Analysts are divided over the feasibility of a proposed reform to the traffic codes designed to prevent people from smoking in their own cars. Advocates say banning smoking in private vehicles would help avoid health problems related to smoking, while also decreasing traffic risks associated with drivers getting distracted while smoking.

"This idea presents a new take on a very old problem, which is how to balance the rights of an individual's freedom to make personal choices and the desire to make changes that benefit the public at large," Fabio Galli, an analyst on road and traffic issues with consumer organization Codacons, told Xinhua.

Galli said the proposal is in the "earliest stages" of passage, and that it has several apparent flaws.

"The first question I have is how it would be enforced," Galli said. "There's also the question of whether this is the kind of issue where the government should be involved."

Oliviero Fiorini, a political affairs with ABS Securities, said a low limiting smoking in vehicles would probably be treated as government overreach if questioned by courts.

"We see a few examples of the government trying to incentivize a kind of moral code," Fiorini said in an interview.

"There is the idea of forcing stores to close on Sundays so workers can spend time with their families, or closing the country's borders to reduce the impact of foreign cultures," Fiorini went on. "But a ban on smoking in cars seems to go a little further."

Fiorini said that if the goal is to reduce smoking, it would be more efficient to further raise taxes on cigarettes or to outlaw them all together. If the goal is to remove distractions for drivers, then rules should also be created against mobile phone use in cars.

Italy first started to regulate cigarette use in the early 1960s with a law against advertisements for smoking products and laws against smoking on public transport. In the 1970s, the government sponsored a series of public awareness campaigns, including in schools.
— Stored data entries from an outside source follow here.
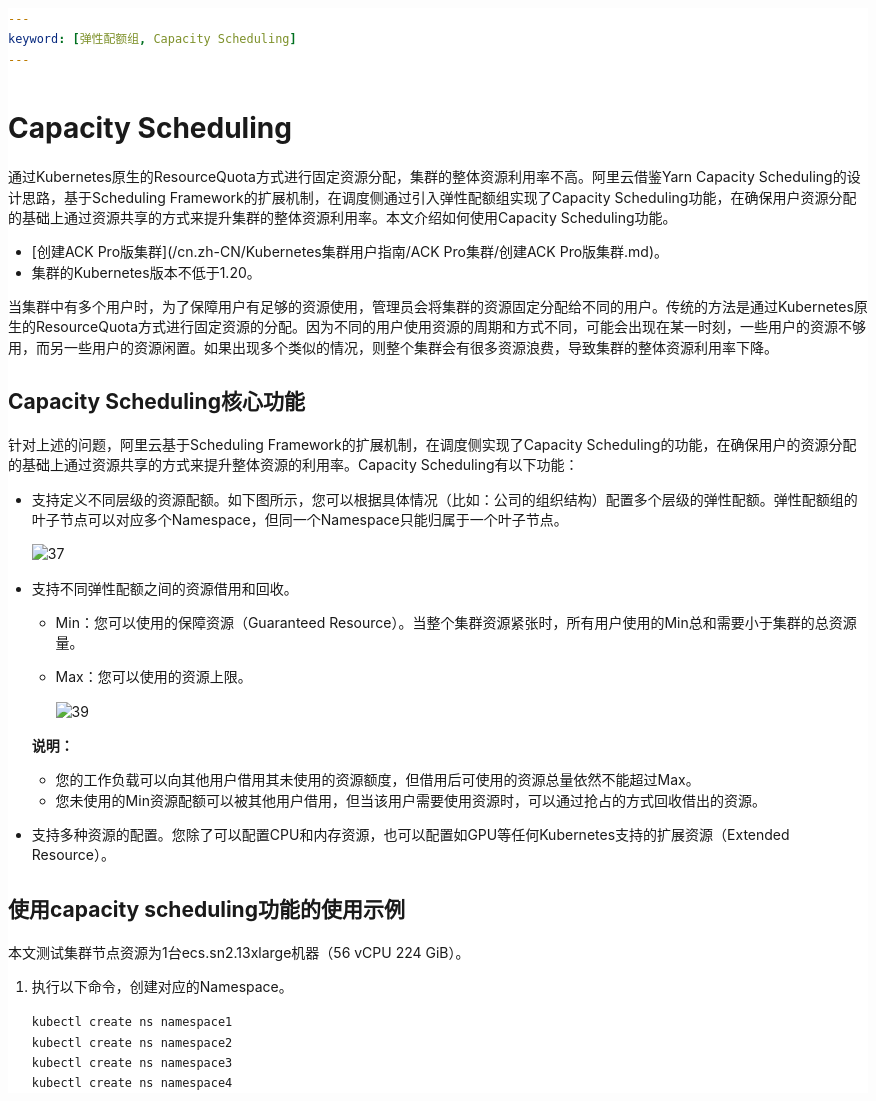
 ```yaml
---
keyword: [弹性配额组, Capacity Scheduling]
---
```


# Capacity Scheduling

通过Kubernetes原生的ResourceQuota方式进行固定资源分配，集群的整体资源利用率不高。阿里云借鉴Yarn Capacity Scheduling的设计思路，基于Scheduling Framework的扩展机制，在调度侧通过引入弹性配额组实现了Capacity Scheduling功能，在确保用户资源分配的基础上通过资源共享的方式来提升集群的整体资源利用率。本文介绍如何使用Capacity Scheduling功能。

-   [创建ACK Pro版集群](/cn.zh-CN/Kubernetes集群用户指南/ACK Pro集群/创建ACK Pro版集群.md)。
-   集群的Kubernetes版本不低于1.20。

当集群中有多个用户时，为了保障用户有足够的资源使用，管理员会将集群的资源固定分配给不同的用户。传统的方法是通过Kubernetes原生的ResourceQuota方式进行固定资源的分配。因为不同的用户使用资源的周期和方式不同，可能会出现在某一时刻，一些用户的资源不够用，而另一些用户的资源闲置。如果出现多个类似的情况，则整个集群会有很多资源浪费，导致集群的整体资源利用率下降。

## Capacity Scheduling核心功能

针对上述的问题，阿里云基于Scheduling Framework的扩展机制，在调度侧实现了Capacity Scheduling的功能，在确保用户的资源分配的基础上通过资源共享的方式来提升整体资源的利用率。Capacity Scheduling有以下功能：

-   支持定义不同层级的资源配额。如下图所示，您可以根据具体情况（比如：公司的组织结构）配置多个层级的弹性配额。弹性配额组的叶子节点可以对应多个Namespace，但同一个Namespace只能归属于一个叶子节点。

    ![37](https://static-aliyun-doc.oss-accelerate.aliyuncs.com/assets/img/zh-CN/3197249161/p268242.png)

-   支持不同弹性配额之间的资源借用和回收。

    -   Min：您可以使用的保障资源（Guaranteed Resource）。当整个集群资源紧张时，所有用户使用的Min总和需要小于集群的总资源量。
    -   Max：您可以使用的资源上限。

        ![39](https://static-aliyun-doc.oss-accelerate.aliyuncs.com/assets/img/zh-CN/4197249161/p268433.png)

    **说明：**

    -   您的工作负载可以向其他用户借用其未使用的资源额度，但借用后可使用的资源总量依然不能超过Max。
    -   您未使用的Min资源配额可以被其他用户借用，但当该用户需要使用资源时，可以通过抢占的方式回收借出的资源。
-   支持多种资源的配置。您除了可以配置CPU和内存资源，也可以配置如GPU等任何Kubernetes支持的扩展资源（Extended Resource）。

## 使用capacity scheduling功能的使用示例

本文测试集群节点资源为1台ecs.sn2.13xlarge机器（56 vCPU 224 GiB）。

1.  执行以下命令，创建对应的Namespace。

    ```
    kubectl create ns namespace1
    kubectl create ns namespace2
    kubectl create ns namespace3
    kubectl create ns namespace4
    ```
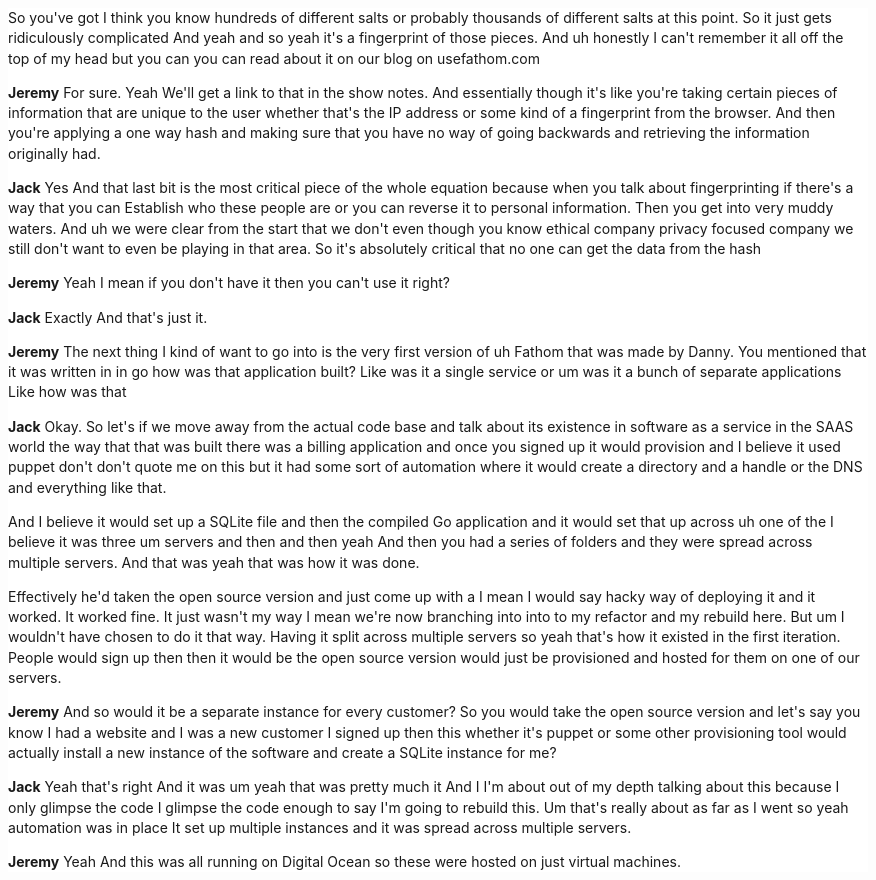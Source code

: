 So you've got I think you know hundreds of different salts or probably thousands of different salts at this point. So it just gets ridiculously complicated And yeah and so yeah it's a fingerprint of those pieces. And uh honestly I can't remember it all off the top of my head but you can you can read about it on our blog on usefathom.com 

**Jeremy** For sure. Yeah We'll get a link to that in the show notes. And essentially though it's like you're taking certain pieces of information that are unique to the user whether that's the IP address or some kind of a fingerprint from the browser. And then you're applying a one way hash and making sure that you have no way of  going backwards and retrieving the information originally had.

**Jack** Yes And that last bit is the most critical piece of the whole equation because when you talk about fingerprinting if there's a way that you can Establish who these people are or you can reverse it to personal information. Then you get into very muddy waters. And uh we were clear from the start that we don't even though you know ethical company privacy focused company we still don't want to even be playing in that area. So it's absolutely critical that no one can get the data from the hash 

**Jeremy** Yeah I mean if you don't have it then you can't use it right?

**Jack** Exactly And that's just it. 

**Jeremy** The next thing I kind of want to go into is the very first version of uh Fathom that was made by Danny. You mentioned that it was written in in go how was that application built? Like was it a single service or um was it a bunch of separate applications Like how was that 

**Jack** Okay. So let's if we move away from the actual code base and talk about its existence in software as a service in the SAAS world the way that that was built there was a billing application and once you signed up it would provision and I believe it used puppet don't don't quote me on this but it had some sort of automation where it would create a directory and a handle or the DNS and everything like that. 

And I believe it would set up a SQLite file and then the compiled Go application and it would set that up across uh one of the I believe it was three um servers and then and then yeah And then you had a series of folders and they were spread across multiple servers. And that was yeah that was how it was done. 

Effectively he'd taken the open source version and just come up with a I mean I would say hacky way of deploying it and it worked. It worked fine. It just wasn't my way I mean we're now branching into into to my refactor and my rebuild here. But um I wouldn't have chosen to do it that way. Having it split across multiple servers so yeah that's how it existed in the first iteration. People would sign up then then it would be the open source version would just be provisioned and hosted for them on one of our servers. 

**Jeremy** And so would it be a separate instance for every customer? So you would take the open source version and let's say you know I had a website and I was a new customer I signed up then this whether it's puppet or some other provisioning tool would actually install a new instance of the software and create a SQLite instance for me? 

**Jack** Yeah that's right And it was um yeah that was pretty much it And I I'm about out of my depth talking about this because I only glimpse the code I glimpse the code enough to say I'm going to rebuild this. Um that's really about as far as I went so yeah automation was in place It set up multiple instances and it was spread across multiple servers. 

**Jeremy** Yeah And this was all running on Digital Ocean so these were hosted on just virtual machines.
Starting in 1990, cigarette packing was required to carry explicit health warnings.

Despite all that, Italy was among the European states with the highest percentage of cigarette smokers in 1990, when around 36 percent of adults smoked regularly, according to data monitoring company ResearchGate. That number has been reduced by more than half today, with only around 16 percent of adults reporting they smoke regularly.

"Reforms are having an effect, even if people were against them at the time," Giordano Bisemi, president of ASAPS, an entity promoting road safety, told Xinhua. "Almost 20 years ago, Italy was the first European Union country to outlaw smoking in restaurants and cinemas, for example."

But Bisemi said a ban on smoking in private cars may be too much.

"We already have rules against smoking in cars serving the public, like taxis and limousines," Bisemi said. "Drivers can't smoke in their car if they are driving a pregnant woman, or if children under the age of 12 are present. I'm not sure there's a value to going far beyond the laws that exist today."